Word for word, copy out every line of the records, omitting each picture.

(Recorded data)
++++

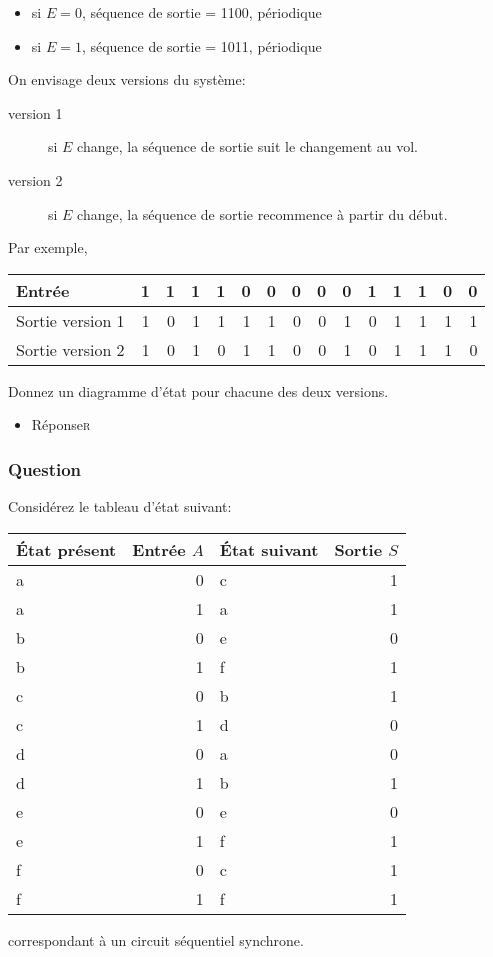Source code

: \documentclass[11pt]{article}
\begin{document}
\begin{itemize}
\item si \(E=0\), séquence de sortie = 1100, périodique

\item si \(E=1\), séquence de sortie = 1011, périodique
\end{itemize}

On envisage deux versions du système:

\begin{description}
\item[{version 1}] si  \(E\) change, la séquence de sortie suit le
changement au vol.

\item[{version 2}] si \(E\) change, la séquence de sortie recommence à
partir du début.
\end{description}

Par exemple,
\begin{center}
\begin{tabular}{lrrrrrrrrrrrrrr}
Entrée & 1 & 1 & 1 & 1 & 0 & 0 & 0 & 0 & 0 & 1 & 1 & 1 & 0 & 0\\
\hline
Sortie version 1 & 1 & 0 & 1 & 1 & 1 & 1 & 0 & 0 & 1 & 0 & 1 & 1 & 1 & 1\\
Sortie version 2 & 1 & 0 & 1 & 0 & 1 & 1 & 0 & 0 & 1 & 0 & 1 & 1 & 1 & 0\\
\end{tabular}
\end{center}

Donnez un diagramme d'état pour chacune des deux versions.

\begin{itemize}
\item Réponse\hfill{}\textsc{r}
\label{sec:orgf1b7ee9}
\end{itemize}

\subsubsection*{Question}
\label{sec:org51c1a9e}
Considérez le tableau d'état suivant:
\begin{center}
\begin{tabular}{lrlr}
État présent & Entrée \(A\) & État suivant & Sortie \(S\)\\
\hline
a & 0 & c & 1\\
a & 1 & a & 1\\
b & 0 & e & 0\\
b & 1 & f & 1\\
c & 0 & b & 1\\
c & 1 & d & 0\\
d & 0 & a & 0\\
d & 1 & b & 1\\
e & 0 & e & 0\\
e & 1 & f & 1\\
f & 0 & c & 1\\
f & 1 & f & 1\\
\end{tabular}
\end{center}
correspondant à un circuit séquentiel synchrone.
\end{document}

++++

*FINISHED EXERCISE*.
Source code

: \documentclass[11pt]{article}
\begin{document}
\begin{itemize}
\item si \(E=0\), séquence de sortie = 1100, périodique

\item si \(E=1\), séquence de sortie = 1011, périodique
\end{itemize}

On envisage deux versions du système:

\begin{description}
\item[{version 1}] si  \(E\) change, la séquence de sortie suit le
changement au vol.

\item[{version 2}] si \(E\) change, la séquence de sortie recommence à
partir du début.
\end{description}

Par exemple,
\begin{center}
\begin{tabular}{lrrrrrrrrrrrrrr}
Entrée & 1 & 1 & 1 & 1 & 0 & 0 & 0 & 0 & 0 & 1 & 1 & 1 & 0 & 0\\
\hline
Sortie version 1 & 1 & 0 & 1 & 1 & 1 & 1 & 0 & 0 & 1 & 0 & 1 & 1 & 1 & 1\\
Sortie version 2 & 1 & 0 & 1 & 0 & 1 & 1 & 0 & 0 & 1 & 0 & 1 & 1 & 1 & 0\\
\end{tabular}
\end{center}

Donnez un diagramme d'état pour chacune des deux versions.

\begin{itemize}
\item Réponse\hfill{}\textsc{r}
\label{sec:orgf1b7ee9}
\end{itemize}

\subsubsection*{Question}
\label{sec:org51c1a9e}
Considérez le tableau d'état suivant:
\begin{center}
\begin{tabular}{lrlr}
État présent & Entrée \(A\) & État suivant & Sortie \(S\)\\
\hline
a & 0 & c & 1\\
a & 1 & a & 1\\
b & 0 & e & 0\\
b & 1 & f & 1\\
c & 0 & b & 1\\
c & 1 & d & 0\\
d & 0 & a & 0\\
d & 1 & b & 1\\
e & 0 & e & 0\\
e & 1 & f & 1\\
f & 0 & c & 1\\
f & 1 & f & 1\\
\end{tabular}
\end{center}
correspondant à un circuit séquentiel synchrone.
\end{document}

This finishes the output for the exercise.